28 August 2017
On my way out of Sweden today on the train to Copenhagen, passing the rolling forests and red painted wooden houses of the countryside. So naturally, I will decide to share a sustainability story from Sweden. It has been so great to be in the forest for the past few days, inhaling sweet, fresh, and clean forest air (no dust!). There is something about the air here. It instantly revives you. There are many studies that show certain types of lichen are a good indicator of air quality - and in the forests I was walking around near Uppsala, these are are bountiful.
Sweden is one of the most sustainable countries in the world. It has certainly not got everything figured out, but it is taking big leaps in the right direction. Five reasons why it is becoming a champion sustainable country:
- Sweden has a strategy to be the first fossil-free country (although Costa Rica might beat them to it, but remember, they live in below freezing temperatures for much of the year). Already, they have cut emissions and are at 52% renewable energy, which is leaps and bounds ahead of other countries. In addition, they have increased efficiency many times over, by using technologies such as district heating. They have a carbon tax, and have invested heavily in re-thinking their transport system (very bicycle friendly, great public transport, and guess what...people enjoy walking!).
- A growing number of citizens are buying food that has been made using the principles of agroecology. Forty percent of citizens do this. That might not seem like much, but that is vastly higher than the European average. They are pushing some great urban farming innovation, and they are protecting their pollinators (e.g. bees and butterflies).

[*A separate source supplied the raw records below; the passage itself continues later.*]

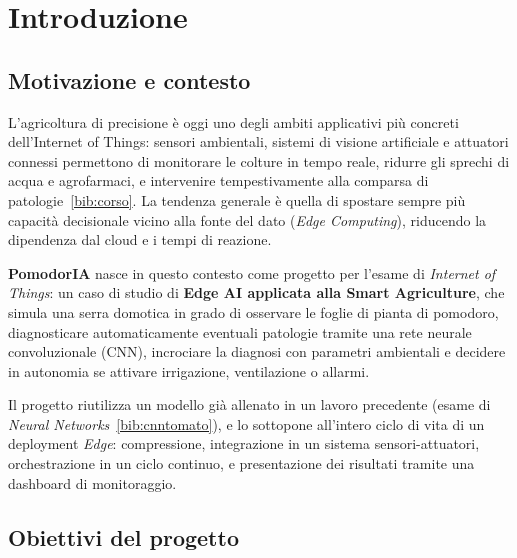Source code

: \section{Introduzione}
\label{sec:introduzione}

\subsection{Motivazione e contesto}

L'agricoltura di precisione è oggi uno degli ambiti applicativi più concreti
dell'Internet of Things: sensori ambientali, sistemi di visione artificiale
e attuatori connessi permettono di monitorare le colture in tempo reale,
ridurre gli sprechi di acqua e agrofarmaci, e intervenire tempestivamente
alla comparsa di patologie~\ref{bib:corso}. La tendenza generale è quella
di spostare sempre più capacità decisionale vicino alla fonte del dato
(\emph{Edge Computing}), riducendo la dipendenza dal cloud e i tempi di
reazione.

\textbf{PomodorIA} nasce in questo contesto come progetto per l'esame di
\emph{Internet of Things}: un caso di studio di \textbf{Edge AI applicata
alla Smart Agriculture}, che simula una serra domotica in grado di
osservare le foglie di pianta di pomodoro, diagnosticare automaticamente
eventuali patologie tramite una rete neurale convoluzionale (CNN),
incrociare la diagnosi con parametri ambientali e decidere in autonomia se
attivare irrigazione, ventilazione o allarmi.

Il progetto riutilizza un modello già allenato in un lavoro precedente
(esame di \emph{Neural Networks}~\ref{bib:cnntomato}), e lo sottopone
all'intero ciclo di vita di un deployment \emph{Edge}: compressione,
integrazione in un sistema sensori-attuatori, orchestrazione in un ciclo
continuo, e presentazione dei risultati tramite una dashboard di
monitoraggio.

\subsection{Obiettivi del progetto}

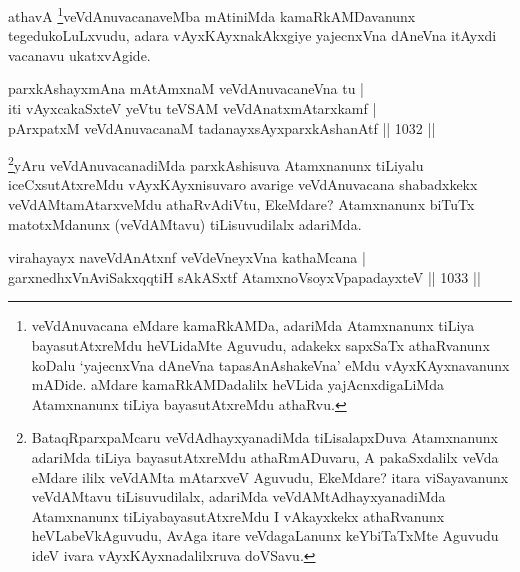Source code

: \begin{artha}
athavA \footnote{veVdAnuvacana eMdare kamaRkAMDa, adariMda Atamxnanunx tiLiya bayasutAtxreMdu heVLidaMte Aguvudu, adakekx sapxSaTx athaRvanunx koDalu `yajecnxVna dAneVna tapasA\s nAshakeVna' eMdu vAyxKAyxnavanunx mADide. aMdare kamaRkAMDadalilx heVLida yajAcnxdigaLiMda Atamxnanunx tiLiya bayasutAtxreMdu athaRvu.}veVdAnuvacanaveMba mAtiniMda kamaRkAMDavanunx tegedukoLuLxvudu, adara vAyxKAyxnakAkxgiye yajecnxVna dAneVna itAyxdi vacanavu ukatxvAgide.
\end{artha}


\begin{shl}
parxkAshayxmAna mAtAmxnaM veVdAnuvacaneVna tu |\\
iti vAyxcakaSxteV yeVtu teVSAM veVdAnatxmAtarxkamf |\\
pArxpatxM veVdAnuvacanaM tadanayxsAyxparxkAshanAtf \hfill || 1032 ||
\end{shl}

\begin{artha}
\footnote{BataqRparxpaMcaru veVdAdhayxyanadiMda tiLisalapxDuva Atamxnanunx adariMda tiLiya bayasutAtxreMdu athaRmADuvaru, A pakaSxdalilx veVda eMdare ililx veVdAMta mAtarxveV Aguvudu, EkeMdare? itara viSayavanunx veVdAMtavu tiLisuvudilalx, adariMda veVdAMtAdhayxyanadiMda Atamxnanunx tiLiyabayasutAtxreMdu I vAkayxkekx athaRvanunx heVLabeVkAguvudu, AvAga itare veVdagaLanunx keYbiTaTxMte Aguvudu ideV ivara vAyxKAyxnadalilxruva doVSavu.}yAru veVdAnuvacanadiMda parxkAshisuva Atamxnanunx tiLiyalu iceCxsutAtxreMdu vAyxKAyxnisuvaro avarige veVdAnuvacana shabadxkekx veVdAMtamAtarxveMdu athaRvAdiVtu, EkeMdare? Atamxnanunx biTuTx matotxMdanunx (veVdAMtavu) tiLisuvudilalx adariMda.
\end{artha}





\begin{shl}
virahayayx naveVdAnAtxnf veVdeVneyxVna kathaMcana |
garxnedhxVnA\s\s viSakxqqtiH sAkASxtf AtamxnoVsoyxVpapadayxteV || 1033 ||
\end{shl}


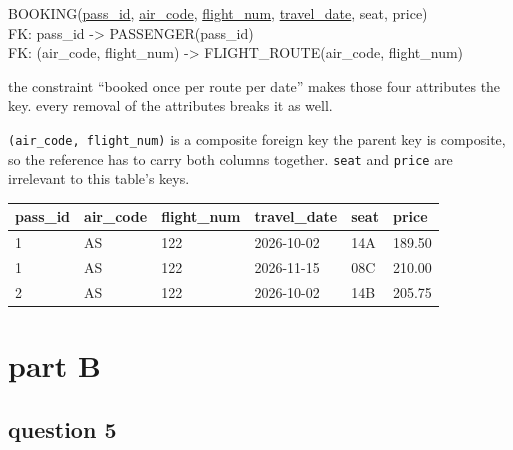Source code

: \documentclass[12pt]{article}
\newcommand{\schema}[1]{%
  \begin{center}%
  \setlength{\fboxsep}{8pt}%
  \colorbox{gray!10}{%
    \begin{minipage}{0.93\linewidth}\ttfamily\small\raggedright #1\end{minipage}}%
  \end{center}%
}
\begin{document}
\schema{
BOOKING(\underline{pass\_id}, \underline{air\_code}, \underline{flight\_num},
\underline{travel\_date}, seat, price)\\[4pt]
FK: pass\_id -> PASSENGER(pass\_id)\\
FK: (air\_code, flight\_num) -> FLIGHT\_ROUTE(air\_code, flight\_num)
}

the constraint ``booked once per route per date'' 
makes those four attributes the key. every removal of the attributes breaks it as well.

\texttt{(air\_code, flight\_num)} is a composite foreign key the parent key
is composite, so the reference has to carry both columns together.
\texttt{seat} and \texttt{price} are irrelevant to this table's keys.

\begin{table}[H]
\centering
\begin{tabular}{|l|l|l|l|l|l|}
\hline
\textbf{pass\_id} & \textbf{air\_code} & \textbf{flight\_num} & \textbf{travel\_date} & \textbf{seat} & \textbf{price} \\
\hline
1 & AS & 122 & 2026-10-02 & 14A & 189.50 \\
1 & AS & 122 & 2026-11-15 & 08C & 210.00 \\
2 & AS & 122 & 2026-10-02 & 14B & 205.75 \\
\hline
\end{tabular}
\end{table}

\section*{part B}

\subsection*{question 5}
\end{document}
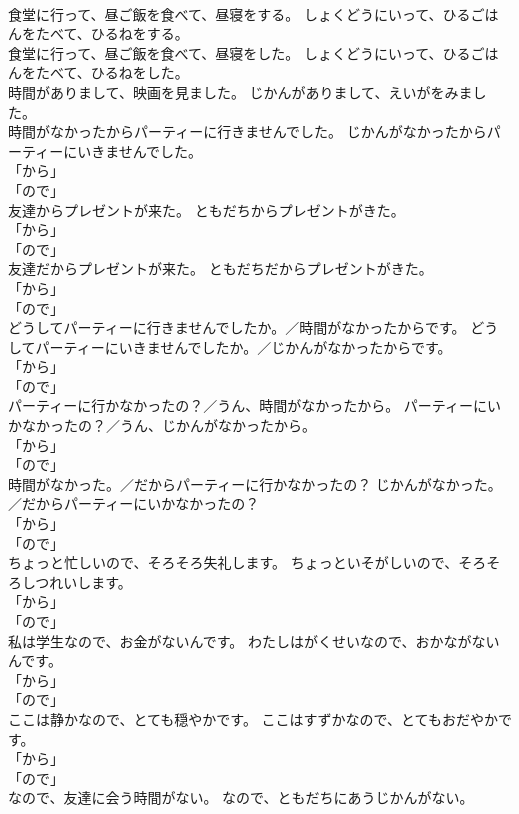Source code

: \documentclass[8pt]{extreport}
\begin{document}
\begin{CJK}{UTF8}{min}
\\	食堂に行って、昼ご飯を食べて、昼寝をする。	しょくどうにいって、ひるごはんをたべて、ひるねをする。	
\\	食堂に行って、昼ご飯を食べて、昼寝をした。	しょくどうにいって、ひるごはんをたべて、ひるねをした。	
\\	時間がありまして、映画を見ました。	じかんがありまして、えいがをみました。	
\\	時間がなかったからパーティーに行きませんでした。	じかんがなかったからパーティーにいきませんでした。	
\\	「から」 
\\	「ので」	
\\	友達からプレゼントが来た。	ともだちからプレゼントがきた。	
\\	「から」 
\\	「ので」	
\\	友達だからプレゼントが来た。	ともだちだからプレゼントがきた。	
\\	「から」 
\\	「ので」	
\\	どうしてパーティーに行きませんでしたか。／時間がなかったからです。	どうしてパーティーにいきませんでしたか。／じかんがなかったからです。	
\\	「から」 
\\	「ので」	
\\	パーティーに行かなかったの？／うん、時間がなかったから。	パーティーにいかなかったの？／うん、じかんがなかったから。	
\\	「から」 
\\	「ので」	
\\	時間がなかった。／だからパーティーに行かなかったの？	じかんがなかった。／だからパーティーにいかなかったの？	
\\	「から」 
\\	「ので」	
\\	ちょっと忙しいので、そろそろ失礼します。	ちょっといそがしいので、そろそろしつれいします。	
\\	「から」 
\\	「ので」	
\\	私は学生なので、お金がないんです。	わたしはがくせいなので、おかながないんです。	
\\	「から」 
\\	「ので」	
\\	ここは静かなので、とても穏やかです。	ここはすずかなので、とてもおだやかです。	
\\	「から」 
\\	「ので」	
\\	なので、友達に会う時間がない。	なので、ともだちにあうじかんがない。	

\end{CJK}
\end{document}
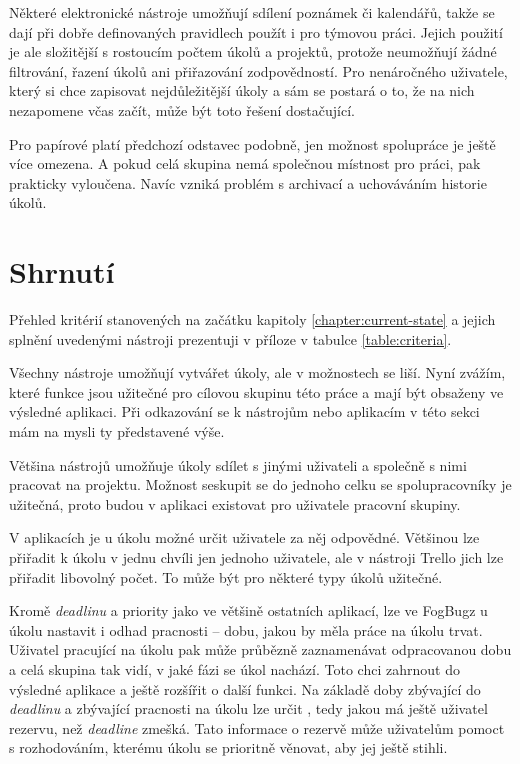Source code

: \documentclass[thesis=B,czech]{FITthesis}[2012/06/26]
\begin{document}
			Některé elektronické nástroje umožňují sdílení poznámek či kalendářů, takže se dají při dobře definovaných pravidlech použít i pro týmovou práci. Jejich použití je ale složitější s rostoucím počtem úkolů a projektů, protože neumožňují žádné filtrování, řazení úkolů ani přiřazování zodpovědností. Pro nenáročného uživatele, který si chce zapisovat nejdůležitější úkoly a sám se postará o to, že na nich nezapomene včas začít, může být toto řešení dostačující.
			
			Pro papírové  platí předchozí odstavec podobně, jen možnost spolupráce je ještě více omezena. A pokud celá skupina nemá společnou místnost pro práci, pak prakticky vyloučena. Navíc vzniká problém s archivací a uchováváním historie úkolů.
		
	
	\section{Shrnutí}
		Přehled kritérií stanovených na začátku kapitoly \ref{chapter:current-state} a jejich splnění uvedenými nástroji prezentuji v příloze v tabulce \ref{table:criteria}.
		
		Všechny nástroje umožňují vytvářet úkoly, ale v možnostech se liší. Nyní zvážím, které funkce jsou užitečné pro cílovou skupinu této práce a mají být obsaženy ve výsledné aplikaci. Při odkazování se k nástrojům nebo aplikacím v této sekci mám na mysli ty představené výše.
		
		Většina nástrojů umožňuje úkoly sdílet s jinými uživateli a společně s nimi pracovat na projektu. Možnost seskupit se do jednoho celku se spolupracovníky je užitečná, proto budou v aplikaci existovat pro uživatele pracovní skupiny.
		
		V aplikacích je u úkolu možné určit uživatele za něj odpovědné. Většinou lze přiřadit k úkolu v jednu chvíli jen jednoho uživatele, ale v nástroji Trello jich lze přiřadit libovolný počet. To může být pro některé typy úkolů užitečné. 
		
		Kromě \textit{deadlinu} a priority jako ve většině ostatních aplikací, lze ve FogBugz u úkolu nastavit i odhad pracnosti -- dobu, jakou by měla práce na úkolu trvat. Uživatel pracující na úkolu pak může průbězně zaznamenávat odpracovanou dobu a celá skupina tak vidí, v jaké fázi se úkol nachází. Toto chci zahrnout do výsledné aplikace a ještě rozšířit o další funkci. Na základě doby zbývající do \textit{deadlinu} a zbývající pracnosti na úkolu lze určit , tedy jakou má ještě uživatel rezervu, než \textit{deadline} zmešká. Tato informace o rezervě může uživatelům pomoct s rozhodováním, kterému úkolu se prioritně věnovat, aby jej ještě stihli.
		
\end{document}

- Vintage and small-scale fashion is trending. Citizens are preferring to buy from small, local providers, and second-hand clothing shops, than large mall-urchin chain stores. Generally, small business is much more aware and committed to looking after its neighbourhood than large chains.
- They are good at recycling (although in my observations, they still use a lot of one-use things, such as unnecessary packaging).
- They invest heavily in sustainability, resilience, and trans-disciplinary science. Many of the universities are doing some cutting-edge work. In fact, the Stockholm Resilience Centre, has led the work on the Planetary Boundaries, which has had a lot of momentum and is used globally in development planning.
There is much more, but I think I will stop there, and start enjoying the view of my last few hours travelling through Sweden. I think Sweden definitely has a lot to offer all of us as we work our way towards a more sustainable and resilient global society.